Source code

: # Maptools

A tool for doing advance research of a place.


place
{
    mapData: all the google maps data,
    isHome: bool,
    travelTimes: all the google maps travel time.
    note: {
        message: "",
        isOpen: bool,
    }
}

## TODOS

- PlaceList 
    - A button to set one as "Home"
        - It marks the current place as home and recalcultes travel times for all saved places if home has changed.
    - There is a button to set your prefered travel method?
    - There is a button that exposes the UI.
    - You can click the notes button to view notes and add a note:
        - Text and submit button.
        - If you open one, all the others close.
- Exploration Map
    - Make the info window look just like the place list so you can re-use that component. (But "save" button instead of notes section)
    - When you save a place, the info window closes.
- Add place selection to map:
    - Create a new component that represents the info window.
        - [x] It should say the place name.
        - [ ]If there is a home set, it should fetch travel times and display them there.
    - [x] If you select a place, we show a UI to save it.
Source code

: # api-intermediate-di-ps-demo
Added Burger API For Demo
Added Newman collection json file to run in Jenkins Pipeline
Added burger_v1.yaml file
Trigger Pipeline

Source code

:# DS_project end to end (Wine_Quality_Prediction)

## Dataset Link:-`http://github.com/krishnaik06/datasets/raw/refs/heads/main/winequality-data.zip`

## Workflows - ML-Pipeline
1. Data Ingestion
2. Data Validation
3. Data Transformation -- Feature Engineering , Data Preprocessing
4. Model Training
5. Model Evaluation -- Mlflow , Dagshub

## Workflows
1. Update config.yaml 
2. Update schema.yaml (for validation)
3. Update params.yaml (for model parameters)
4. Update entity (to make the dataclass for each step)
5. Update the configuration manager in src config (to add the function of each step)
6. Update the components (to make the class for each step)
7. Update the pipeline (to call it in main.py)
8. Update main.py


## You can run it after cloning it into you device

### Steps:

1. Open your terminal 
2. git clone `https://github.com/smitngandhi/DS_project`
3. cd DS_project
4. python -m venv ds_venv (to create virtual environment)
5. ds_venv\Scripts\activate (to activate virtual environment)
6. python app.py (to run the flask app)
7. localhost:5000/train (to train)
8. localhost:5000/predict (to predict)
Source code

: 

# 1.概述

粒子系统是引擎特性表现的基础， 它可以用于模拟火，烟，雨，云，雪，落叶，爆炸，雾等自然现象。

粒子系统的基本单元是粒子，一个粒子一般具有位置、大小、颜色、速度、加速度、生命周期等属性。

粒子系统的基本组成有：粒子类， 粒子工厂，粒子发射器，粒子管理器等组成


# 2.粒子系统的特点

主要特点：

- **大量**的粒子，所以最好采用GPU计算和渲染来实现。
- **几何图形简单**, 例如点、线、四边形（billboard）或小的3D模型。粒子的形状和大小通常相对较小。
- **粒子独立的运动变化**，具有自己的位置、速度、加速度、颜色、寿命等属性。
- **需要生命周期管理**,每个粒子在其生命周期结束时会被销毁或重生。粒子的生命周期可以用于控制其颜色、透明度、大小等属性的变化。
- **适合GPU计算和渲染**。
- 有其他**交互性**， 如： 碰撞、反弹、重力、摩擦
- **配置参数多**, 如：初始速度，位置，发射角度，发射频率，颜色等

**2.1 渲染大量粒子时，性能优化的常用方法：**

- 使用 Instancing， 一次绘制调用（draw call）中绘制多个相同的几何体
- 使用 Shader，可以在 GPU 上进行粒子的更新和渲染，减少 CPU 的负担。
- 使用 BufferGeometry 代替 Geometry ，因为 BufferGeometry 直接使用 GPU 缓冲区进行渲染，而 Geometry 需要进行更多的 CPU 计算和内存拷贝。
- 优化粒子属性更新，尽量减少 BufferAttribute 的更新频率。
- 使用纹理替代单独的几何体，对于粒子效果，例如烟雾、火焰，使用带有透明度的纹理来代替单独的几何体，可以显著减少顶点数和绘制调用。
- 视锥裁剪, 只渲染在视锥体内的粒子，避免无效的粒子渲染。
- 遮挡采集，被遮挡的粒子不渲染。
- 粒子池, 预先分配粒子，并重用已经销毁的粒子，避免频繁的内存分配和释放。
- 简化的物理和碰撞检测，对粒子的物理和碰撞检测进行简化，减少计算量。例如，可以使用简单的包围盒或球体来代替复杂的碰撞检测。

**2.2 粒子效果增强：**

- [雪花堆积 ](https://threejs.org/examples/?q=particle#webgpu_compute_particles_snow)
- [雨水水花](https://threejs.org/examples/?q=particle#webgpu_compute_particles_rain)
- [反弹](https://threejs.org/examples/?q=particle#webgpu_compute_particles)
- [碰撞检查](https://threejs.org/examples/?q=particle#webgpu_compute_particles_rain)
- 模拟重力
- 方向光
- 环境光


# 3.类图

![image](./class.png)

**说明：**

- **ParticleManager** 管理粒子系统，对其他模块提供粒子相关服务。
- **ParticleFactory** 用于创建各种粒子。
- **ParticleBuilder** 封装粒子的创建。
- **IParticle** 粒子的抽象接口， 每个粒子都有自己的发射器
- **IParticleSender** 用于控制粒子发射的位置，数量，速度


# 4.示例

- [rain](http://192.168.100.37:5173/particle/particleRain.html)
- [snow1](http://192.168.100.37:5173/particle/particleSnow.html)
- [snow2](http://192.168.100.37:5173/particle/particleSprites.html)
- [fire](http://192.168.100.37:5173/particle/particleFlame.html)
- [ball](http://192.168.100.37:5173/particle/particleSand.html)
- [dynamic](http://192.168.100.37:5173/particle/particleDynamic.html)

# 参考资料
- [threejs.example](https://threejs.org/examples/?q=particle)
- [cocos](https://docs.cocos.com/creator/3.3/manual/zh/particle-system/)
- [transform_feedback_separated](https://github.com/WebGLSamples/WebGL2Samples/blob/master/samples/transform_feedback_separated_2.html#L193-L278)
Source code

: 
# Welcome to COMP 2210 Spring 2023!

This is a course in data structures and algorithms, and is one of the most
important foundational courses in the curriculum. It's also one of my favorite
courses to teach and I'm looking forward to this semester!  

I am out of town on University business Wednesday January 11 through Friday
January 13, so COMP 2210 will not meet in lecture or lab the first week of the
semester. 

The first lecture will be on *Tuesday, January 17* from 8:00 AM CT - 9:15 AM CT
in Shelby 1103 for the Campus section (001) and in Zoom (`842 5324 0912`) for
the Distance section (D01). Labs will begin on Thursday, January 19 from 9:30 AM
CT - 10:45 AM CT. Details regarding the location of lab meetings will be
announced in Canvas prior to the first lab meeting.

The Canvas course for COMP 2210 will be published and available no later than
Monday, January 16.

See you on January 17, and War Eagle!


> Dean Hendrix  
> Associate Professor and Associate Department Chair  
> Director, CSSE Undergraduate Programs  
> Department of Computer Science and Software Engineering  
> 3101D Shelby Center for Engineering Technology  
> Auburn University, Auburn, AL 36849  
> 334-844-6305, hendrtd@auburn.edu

+---+

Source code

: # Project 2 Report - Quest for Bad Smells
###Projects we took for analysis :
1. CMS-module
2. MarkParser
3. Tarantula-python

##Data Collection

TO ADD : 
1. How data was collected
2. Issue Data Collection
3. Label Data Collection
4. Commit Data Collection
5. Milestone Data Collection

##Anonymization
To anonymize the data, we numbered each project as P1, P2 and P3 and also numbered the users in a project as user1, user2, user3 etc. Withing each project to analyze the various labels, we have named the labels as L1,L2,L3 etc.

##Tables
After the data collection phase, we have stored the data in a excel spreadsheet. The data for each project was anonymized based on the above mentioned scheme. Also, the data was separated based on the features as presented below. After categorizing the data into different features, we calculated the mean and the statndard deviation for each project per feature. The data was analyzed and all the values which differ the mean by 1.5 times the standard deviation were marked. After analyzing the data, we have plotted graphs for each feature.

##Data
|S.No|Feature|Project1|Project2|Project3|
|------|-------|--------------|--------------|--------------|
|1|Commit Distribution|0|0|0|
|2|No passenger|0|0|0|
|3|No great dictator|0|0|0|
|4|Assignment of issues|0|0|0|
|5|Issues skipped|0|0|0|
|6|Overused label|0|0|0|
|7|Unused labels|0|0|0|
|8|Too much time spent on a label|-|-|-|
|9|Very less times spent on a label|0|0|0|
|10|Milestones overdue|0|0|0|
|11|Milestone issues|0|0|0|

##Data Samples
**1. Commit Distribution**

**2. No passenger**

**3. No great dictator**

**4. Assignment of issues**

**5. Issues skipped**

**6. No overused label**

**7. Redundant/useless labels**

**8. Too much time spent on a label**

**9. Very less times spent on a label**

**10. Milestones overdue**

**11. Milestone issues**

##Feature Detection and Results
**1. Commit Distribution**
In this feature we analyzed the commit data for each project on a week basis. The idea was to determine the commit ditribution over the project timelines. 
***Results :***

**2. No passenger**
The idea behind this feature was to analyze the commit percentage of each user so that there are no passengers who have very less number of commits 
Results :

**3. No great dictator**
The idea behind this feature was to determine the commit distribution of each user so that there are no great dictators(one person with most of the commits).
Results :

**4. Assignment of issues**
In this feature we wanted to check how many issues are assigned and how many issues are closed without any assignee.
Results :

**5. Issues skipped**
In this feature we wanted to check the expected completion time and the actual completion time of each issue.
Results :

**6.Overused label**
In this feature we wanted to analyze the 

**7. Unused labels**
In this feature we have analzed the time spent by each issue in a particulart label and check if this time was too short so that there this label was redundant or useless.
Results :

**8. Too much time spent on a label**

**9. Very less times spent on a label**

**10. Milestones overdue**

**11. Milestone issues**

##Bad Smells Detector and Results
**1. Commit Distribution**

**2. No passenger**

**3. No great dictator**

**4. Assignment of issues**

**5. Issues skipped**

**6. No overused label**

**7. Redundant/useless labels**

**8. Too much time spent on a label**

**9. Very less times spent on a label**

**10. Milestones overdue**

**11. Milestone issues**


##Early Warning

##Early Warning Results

+---+

Task goal —
What is the number of lines in the listing that contain "first"? State it and nothing more.

Response area —
3